Robot autonomy in off-road environments presents a number of challenges that make it difficult to handcraft navigation heuristics that are robust to diverse scenarios. While learned methods using hand labels or self-supervised data improve generalizability, they often require a tremendous amount of data and can be vulnerable to domain shifts. To improve generalization in novel environments, recent works have incorporated adaptation and self-supervision to develop autonomous systems that can learn from their own experiences online. However, they often rely on significant prior data, for example minutes of human teleoperation data, which is difficult to scale to more environments and robots.
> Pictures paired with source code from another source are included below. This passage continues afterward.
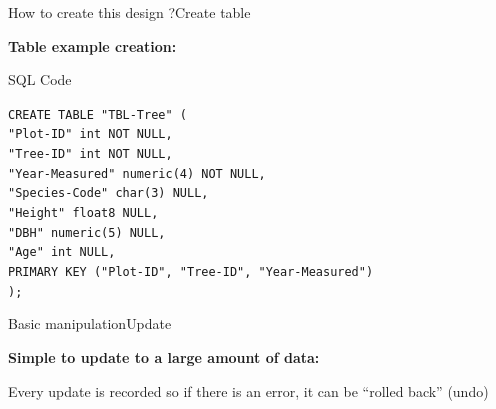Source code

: \documentclass[table]{eecslides}
\begin{document}
\begin{frame}{How to create this design ?}{Create table}

\textbf{Table example creation:}
\begin{block}{SQL Code}
\begin{tabbing}
\texttt{CREATE TABLE "TBL-Tree" (\\
		\hspace{1cm} "Plot-ID" int NOT NULL,\\
		\hspace{1cm} "Tree-ID" int NOT NULL,\\
		\hspace{1cm} "Year-Measured" numeric(4) NOT NULL,\\
		\hspace{1cm} "Species-Code" char(3) NULL,\\
		\hspace{1cm} "Height" float8 NULL,\\
		\hspace{1cm} "DBH" numeric(5) NULL,\\
		\hspace{1cm} "Age" int NULL,\\
PRIMARY KEY ("Plot-ID", "Tree-ID", "Year-Measured") \\
);
}
\end{tabbing}
\end{block}

\end{frame}


\begin{frame}{Basic manipulation}{Update}

\textbf{Simple to update to a large amount of data:}

Every update is recorded so if there is an error, it can be “rolled back” (undo)
\end{frame}

\end{document}
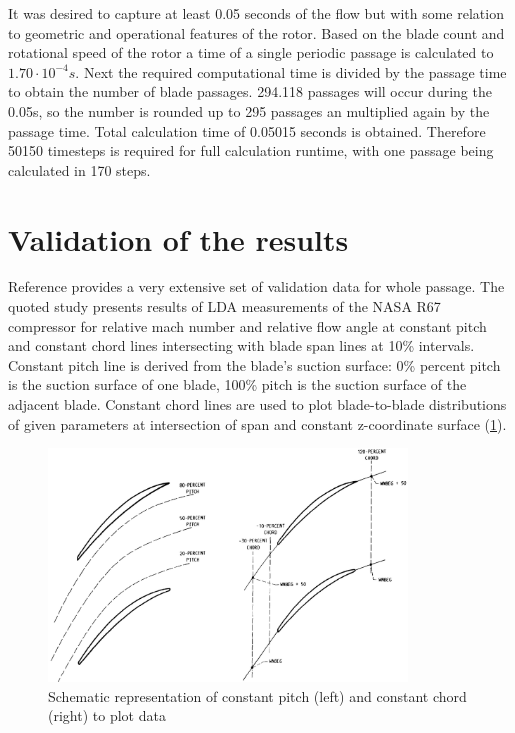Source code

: It was desired to capture at least 0.05 seconds of the flow but with some relation to geometric and operational features of the rotor. Based on the blade count and rotational speed of the rotor a time of a single periodic passage is calculated to $1.70 \cdot 10^{-4}s$. Next the required computational time is divided by the passage time to obtain the number of blade passages. 294.118 passages will occur during the 0.05s, so the number is rounded up to 295 passages an multiplied again by the passage time. Total calculation time of 0.05015 seconds is obtained. Therefore 50150 timesteps is required for full calculation runtime, with one passage being calculated in 170 steps.

\section{Validation of the results}
Reference \citep{r67laser} provides a very extensive set of validation data for whole passage. The quoted study presents results of LDA measurements of the NASA R67 compressor for relative mach number and relative flow angle at constant pitch and constant chord lines intersecting with blade span lines at 10\% intervals. Constant pitch line is derived from the blade's suction surface: 0\% percent pitch is the suction surface of one blade, 100\% pitch is the suction surface of the adjacent blade. Constant chord lines are used to plot blade-to-blade distributions of given parameters at intersection of span and constant z-coordinate surface (\ref{fig_LA}).

\begin{figure}[h!]
\centering %
\includegraphics[width=0.85\textwidth]{Pictures/LA.png}
\caption{Schematic representation of constant pitch (left) and constant chord (right) to plot data \citep{r67laser}}
\label{fig_LA}
\end{figure}

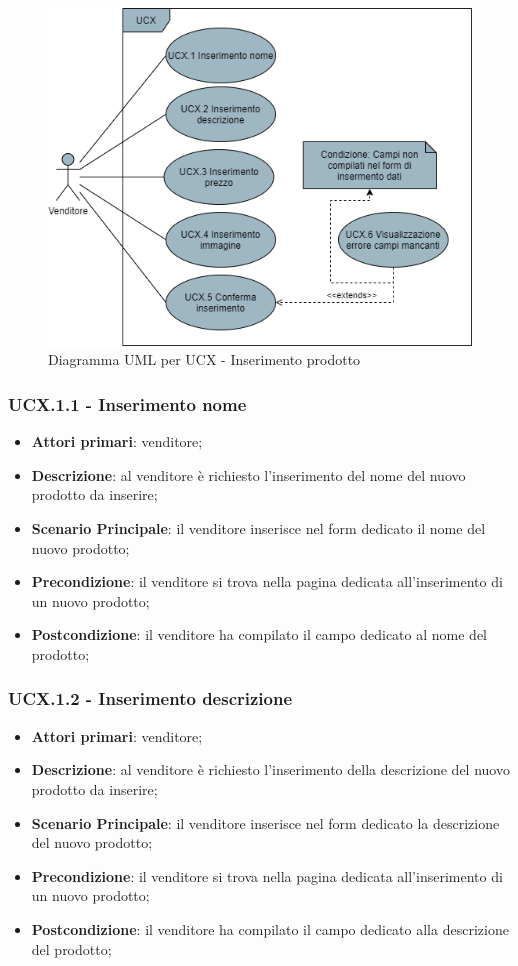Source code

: \begin{figure}[H]
\centering
\includegraphics[scale=0.6]{res/UseCase/Immagini/InserimentoProdotto}
\caption{Diagramma UML per UCX - Inserimento prodotto}
\end{figure}

\subsubsection{UCX.1.1 - Inserimento nome}
\begin{itemize}
\item \textbf{Attori primari}: venditore;
\item \textbf{Descrizione}: al venditore è richiesto l'inserimento del nome del nuovo prodotto da inserire;
\item \textbf{Scenario Principale}: il venditore inserisce nel form dedicato il nome del nuovo prodotto;
\item \textbf{Precondizione}: il venditore si trova nella pagina dedicata all'inserimento di un nuovo prodotto;
\item \textbf{Postcondizione}: il venditore ha compilato il campo dedicato al nome del prodotto;
\end{itemize}

\subsubsection{UCX.1.2 - Inserimento descrizione}
\begin{itemize}
\item \textbf{Attori primari}: venditore;
\item \textbf{Descrizione}: al venditore è richiesto l'inserimento della descrizione del nuovo prodotto da inserire;
\item \textbf{Scenario Principale}: il venditore inserisce nel form dedicato la descrizione del nuovo prodotto;
\item \textbf{Precondizione}: il venditore si trova nella pagina dedicata all'inserimento di un nuovo prodotto;
\item \textbf{Postcondizione}: il venditore ha compilato il campo dedicato alla descrizione del prodotto;
\end{itemize}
To address these limitations, we propose SALON, a perception-action framework for fast adaptation of traversability estimates with minimal human input. SALON rapidly learns online from experience while avoiding out of distribution terrain to produce adaptive and risk-aware cost and speed maps. Within seconds of collected experience, our results demonstrate comparable navigation performance over kilometer-scale courses in diverse off-road terrain as methods trained on 100-1000x more data. We additionally show promising results on significantly different robots in different environments.

VFMs + Proprioception + Smart Buffer Management = Fast Adaptation

Using visual foundation models (such as DINOv2) as feature extractors is key to our approach. By grounding their generalizable features with proprioceptive feedback, robots can quickly adapt their understanding of the world through their own experiences without a human in the loop.

Fast Adaptation Example

Example of SALON's fast adaptation: Within 10 seconds of experiencing grass for the first time, SALON is able to quickly differentiate key terrains, such as, ideal short grass, riskier vegetation and lethal trees.

Autonomy Results

We run our autonomy experiments on a Yamaha Viking All-Terrain Vehicle, with two courses shown below. Course 1 consists of waypoints spaced 50m apart, and Course 2 consists of waypoints with varying spacing up to 200m. The VLAD clusters used for feature generation were computed from sample images collected from the "training data" zone. For each run, the system is initialized with no prior environment interaction data, and a single high-cost tree label from the training data area.

SALON is able to not only avoid lethal vegetation but also distinguish fine-grained terrain properties. Rough gravel in the middle of the trail below is higher cost than the smoother areas around it.

Prediction of speedmaps allows the system to go faster where appropriate. As seen below, it is predicted that the robot can drive faster on trail than in grass.

We show our method on 5 laps of course 1 against 4 other baselines. With no prior experience except for one hand-label, it quickly adapts and by the second lap already demonstrates comparable performance to Velociraptor (the prior state of the art).

Robot+Sensor Generalizability

Evaluation on wheelchair in urban environment: After driving over rough cobblestone, the system quickly recognizes within 5 seconds that it is much rougher than the smooth sidewalk.

With the same amount of data as Wild Visual Navigation, our method is able to correctly cost lethal objects like trees and walls without incorrectly costing short grass. Like WVN, we leverage only use visual features, and geometric information is used only to place them in the map.